Information given:
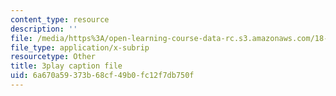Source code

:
 ```yaml
---
content_type: resource
description: ''
file: /media/https%3A/open-learning-course-data-rc.s3.amazonaws.com/18-06sc-linear-algebra-fall-2011/6a670a59373b68cf49b0fc12f7db750f_3cMyj8EKFGo.srt
file_type: application/x-subrip
resourcetype: Other
title: 3play caption file
uid: 6a670a59-373b-68cf-49b0-fc12f7db750f
---
```

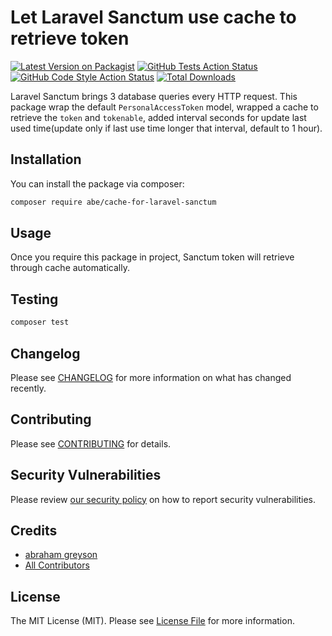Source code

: 
# Let Laravel Sanctum use cache to retrieve token

[![Latest Version on Packagist](https://img.shields.io/packagist/v/abe/cache-for-laravel-sanctum.svg?style=flat-square)](https://packagist.org/packages/abe/cache-for-laravel-sanctum)
[![GitHub Tests Action Status](https://img.shields.io/github/workflow/status/abe/cache-for-laravel-sanctum/run-tests?label=tests)](https://github.com/abe/cache-for-laravel-sanctum/actions?query=workflow%3Arun-tests+branch%3Amain)
[![GitHub Code Style Action Status](https://img.shields.io/github/workflow/status/abe/cache-for-laravel-sanctum/Check%20&%20fix%20styling?label=code%20style)](https://github.com/abe/cache-for-laravel-sanctum/actions?query=workflow%3A"Check+%26+fix+styling"+branch%3Amain)
[![Total Downloads](https://img.shields.io/packagist/dt/abe/cache-for-laravel-sanctum.svg?style=flat-square)](https://packagist.org/packages/abe/cache-for-laravel-sanctum)

Laravel Sanctum brings 3 database queries every HTTP request.
This package wrap the default `PersonalAccessToken` model, wrapped a cache to retrieve the `token` and `tokenable`, added interval seconds for update last used time(update only if last use time longer that interval, default to 1 hour).


## Installation

You can install the package via composer:

```bash
composer require abe/cache-for-laravel-sanctum
```

## Usage

Once you require this package in project, Sanctum token will retrieve through cache automatically.

## Testing

```bash
composer test
```

## Changelog

Please see [CHANGELOG](CHANGELOG.md) for more information on what has changed recently.

## Contributing

Please see [CONTRIBUTING](https://github.com/spatie/.github/blob/main/CONTRIBUTING.md) for details.

## Security Vulnerabilities

Please review [our security policy](../../security/policy) on how to report security vulnerabilities.

## Credits

- [abraham greyson](https://github.com/abrahamgreyson)
- [All Contributors](../../contributors)

## License

The MIT License (MIT). Please see [License File](LICENSE.md) for more information.
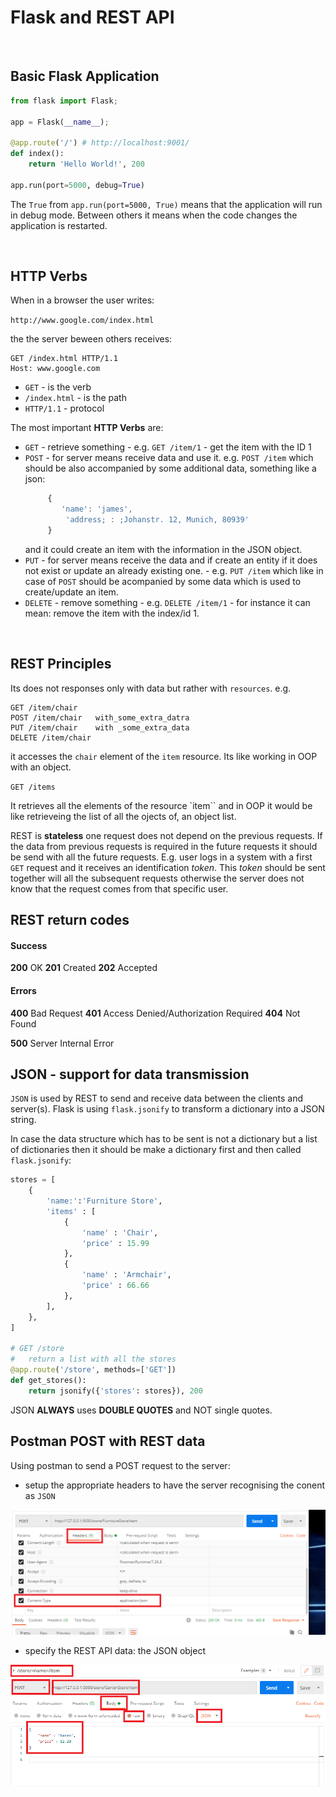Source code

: # Flask and REST API

<br>

## Basic Flask Application

```python
from flask import Flask;

app = Flask(__name__);

@app.route('/') # http://localhost:9001/
def index():
    return 'Hello World!', 200

app.run(port=5000, debug=True)
```

The `True` from `app.run(port=5000, True)` means that the application will run in debug mode. Between others it means when the code changes the application is restarted.

<br>

## HTTP Verbs

When in a browser the user writes:

`http://www.google.com/index.html`

the the server beween others receives:
```http
GET /index.html HTTP/1.1
Host: www.google.com
```

+ `GET` - is the verb
+ `/index.html`   - is the path
+ `HTTP/1.1` - protocol

The most important **HTTP Verbs** are:

+ `GET` - retrieve something  - e.g. `GET /item/1` - get the item with the ID 1
+ `POST` - for server means receive data and use it. 
  e.g. `POST /item` 
  which should be also accompanied by some additional data, something like a json:
   ```javascript
        {
           'name': 'james', 
            'address; : ;Johanstr. 12, Munich, 80939' 
        } 
    ```
    and it could create an item with the information in the JSON object.
+ `PUT` - for server means receive the data and if create an entity if it does not exist or update an already existing one. - e.g. `PUT /item` which like in case of `POST` should be acompanied by some data which is used to create/update an item.
+ `DELETE` - remove something - e.g. `DELETE /item/1` - for instance it can mean: remove the item with the index/id 1.

<br>

## REST Principles

Its does not responses only with data but rather with `resources`.
e.g.
```http
GET /item/chair
POST /item/chair   with_some_extra_datra
PUT /item/chair    with _some_extra_data
DELETE /item/chair
```
it accesses the `chair` element of the  `item` resource. Its like working in OOP with an object.

`GET /items`

It retrieves all the elements of the resource `item`` and in OOP it would be like retrieveing the list of all the ojects of, an object list. 

REST is **stateless** one request does not depend on the previous requests. If the data from previous requests is required in the future requests it should be send with all the future requests. E.g. user logs in a system with a first `GET` request and it receives an identification *token*. This *token* should be sent together will all the subsequent requests otherwise the server does not know that the request comes from that specific user.

## REST return codes 

#### Success
**200** OK
**201** Created 
**202** Accepted

#### Errors

**400** Bad Request
**401** Access Denied/Authorization Required
**404** Not Found

**500** Server Internal Error

## JSON - support for data transmission

`JSON` is used by REST to send and receive data between the clients and server(s). Flask is using `flask.jsonify` to transform a dictionary into a JSON string.

In case the data structure which has to be sent is not a dictionary but a list of dictionaries then it should be make a dictionary first and then called `flask.jsonify`:

```python
stores = [
    {
        'name:':'Furniture Store',
        'items' : [
            {
                'name' : 'Chair',
                'price' : 15.99
            },
            {
                'name' : 'Armchair',
                'price' : 66.66
            },
        ],
    },
]

# GET /store
#   return a list with all the stores
@app.route('/store', methods=['GET'])
def get_stores():
    return jsonify({'stores': stores}), 200
```

JSON **ALWAYS** uses **DOUBLE QUOTES** and NOT single quotes.

## Postman POST with REST data

Using postman to send a POST request to the server:

+ setup the appropriate headers to have the server recognising the conent as `JSON`
  
![POST setup in headers](postman-post-rest-headers.png)

+ specify the REST API data: the JSON object

![POST data](postman-post-rest-body.png)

What you should do: Output each line of the records exactly. Any picture is skipped.

Answer below:
Source code

:
 ```yaml
---
content_type: resource
description: ''
file: /media/https%3A/open-learning-course-data-rc.s3.amazonaws.com/18-06sc-linear-algebra-fall-2011/6a670a59373b68cf49b0fc12f7db750f_3cMyj8EKFGo.srt
file_type: application/x-subrip
resourcetype: Other
title: 3play caption file
uid: 6a670a59-373b-68cf-49b0-fc12f7db750f
---
```

Source code

: 
# Let Laravel Sanctum use cache to retrieve token

[![Latest Version on Packagist](https://img.shields.io/packagist/v/abe/cache-for-laravel-sanctum.svg?style=flat-square)](https://packagist.org/packages/abe/cache-for-laravel-sanctum)
[![GitHub Tests Action Status](https://img.shields.io/github/workflow/status/abe/cache-for-laravel-sanctum/run-tests?label=tests)](https://github.com/abe/cache-for-laravel-sanctum/actions?query=workflow%3Arun-tests+branch%3Amain)
[![GitHub Code Style Action Status](https://img.shields.io/github/workflow/status/abe/cache-for-laravel-sanctum/Check%20&%20fix%20styling?label=code%20style)](https://github.com/abe/cache-for-laravel-sanctum/actions?query=workflow%3A"Check+%26+fix+styling"+branch%3Amain)
[![Total Downloads](https://img.shields.io/packagist/dt/abe/cache-for-laravel-sanctum.svg?style=flat-square)](https://packagist.org/packages/abe/cache-for-laravel-sanctum)

Laravel Sanctum brings 3 database queries every HTTP request.
This package wrap the default `PersonalAccessToken` model, wrapped a cache to retrieve the `token` and `tokenable`, added interval seconds for update last used time(update only if last use time longer that interval, default to 1 hour).


## Installation

You can install the package via composer:

```bash
composer require abe/cache-for-laravel-sanctum
```

## Usage

Once you require this package in project, Sanctum token will retrieve through cache automatically.

## Testing

```bash
composer test
```

## Changelog

Please see [CHANGELOG](CHANGELOG.md) for more information on what has changed recently.

## Contributing

Please see [CONTRIBUTING](https://github.com/spatie/.github/blob/main/CONTRIBUTING.md) for details.

## Security Vulnerabilities

Please review [our security policy](../../security/policy) on how to report security vulnerabilities.

## Credits

- [abraham greyson](https://github.com/abrahamgreyson)
- [All Contributors](../../contributors)

## License

The MIT License (MIT). Please see [License File](LICENSE.md) for more information.
Source code

: # Flask and REST API

<br>

## Basic Flask Application

```python
from flask import Flask;

app = Flask(__name__);

@app.route('/') # http://localhost:9001/
def index():
    return 'Hello World!', 200

app.run(port=5000, debug=True)
```

The `True` from `app.run(port=5000, True)` means that the application will run in debug mode. Between others it means when the code changes the application is restarted.

<br>

## HTTP Verbs

When in a browser the user writes:

`http://www.google.com/index.html`

the the server beween others receives:
```http
GET /index.html HTTP/1.1
Host: www.google.com
```

+ `GET` - is the verb
+ `/index.html`   - is the path
+ `HTTP/1.1` - protocol

The most important **HTTP Verbs** are:

+ `GET` - retrieve something  - e.g. `GET /item/1` - get the item with the ID 1
+ `POST` - for server means receive data and use it. 
  e.g. `POST /item` 
  which should be also accompanied by some additional data, something like a json:
   ```javascript
        {
           'name': 'james', 
            'address; : ;Johanstr. 12, Munich, 80939' 
        } 
    ```
    and it could create an item with the information in the JSON object.
+ `PUT` - for server means receive the data and if create an entity if it does not exist or update an already existing one. - e.g. `PUT /item` which like in case of `POST` should be acompanied by some data which is used to create/update an item.
+ `DELETE` - remove something - e.g. `DELETE /item/1` - for instance it can mean: remove the item with the index/id 1.

<br>

## REST Principles

Its does not responses only with data but rather with `resources`.
e.g.
```http
GET /item/chair
POST /item/chair   with_some_extra_datra
PUT /item/chair    with _some_extra_data
DELETE /item/chair
```
it accesses the `chair` element of the  `item` resource. Its like working in OOP with an object.

`GET /items`

It retrieves all the elements of the resource `item`` and in OOP it would be like retrieveing the list of all the ojects of, an object list. 

REST is **stateless** one request does not depend on the previous requests. If the data from previous requests is required in the future requests it should be send with all the future requests. E.g. user logs in a system with a first `GET` request and it receives an identification *token*. This *token* should be sent together will all the subsequent requests otherwise the server does not know that the request comes from that specific user.

## REST return codes 

#### Success
**200** OK
**201** Created 
**202** Accepted

#### Errors

**400** Bad Request
**401** Access Denied/Authorization Required
**404** Not Found

**500** Server Internal Error

## JSON - support for data transmission

`JSON` is used by REST to send and receive data between the clients and server(s). Flask is using `flask.jsonify` to transform a dictionary into a JSON string.

In case the data structure which has to be sent is not a dictionary but a list of dictionaries then it should be make a dictionary first and then called `flask.jsonify`:

```python
stores = [
    {
        'name:':'Furniture Store',
        'items' : [
            {
                'name' : 'Chair',
                'price' : 15.99
            },
            {
                'name' : 'Armchair',
                'price' : 66.66
            },
        ],
    },
]

# GET /store
#   return a list with all the stores
@app.route('/store', methods=['GET'])
def get_stores():
    return jsonify({'stores': stores}), 200
```

JSON **ALWAYS** uses **DOUBLE QUOTES** and NOT single quotes.

## Postman POST with REST data

Using postman to send a POST request to the server:

+ setup the appropriate headers to have the server recognising the conent as `JSON`
  
![POST setup in headers](postman-post-rest-headers.png)

+ specify the REST API data: the JSON object

![POST data](postman-post-rest-body.png)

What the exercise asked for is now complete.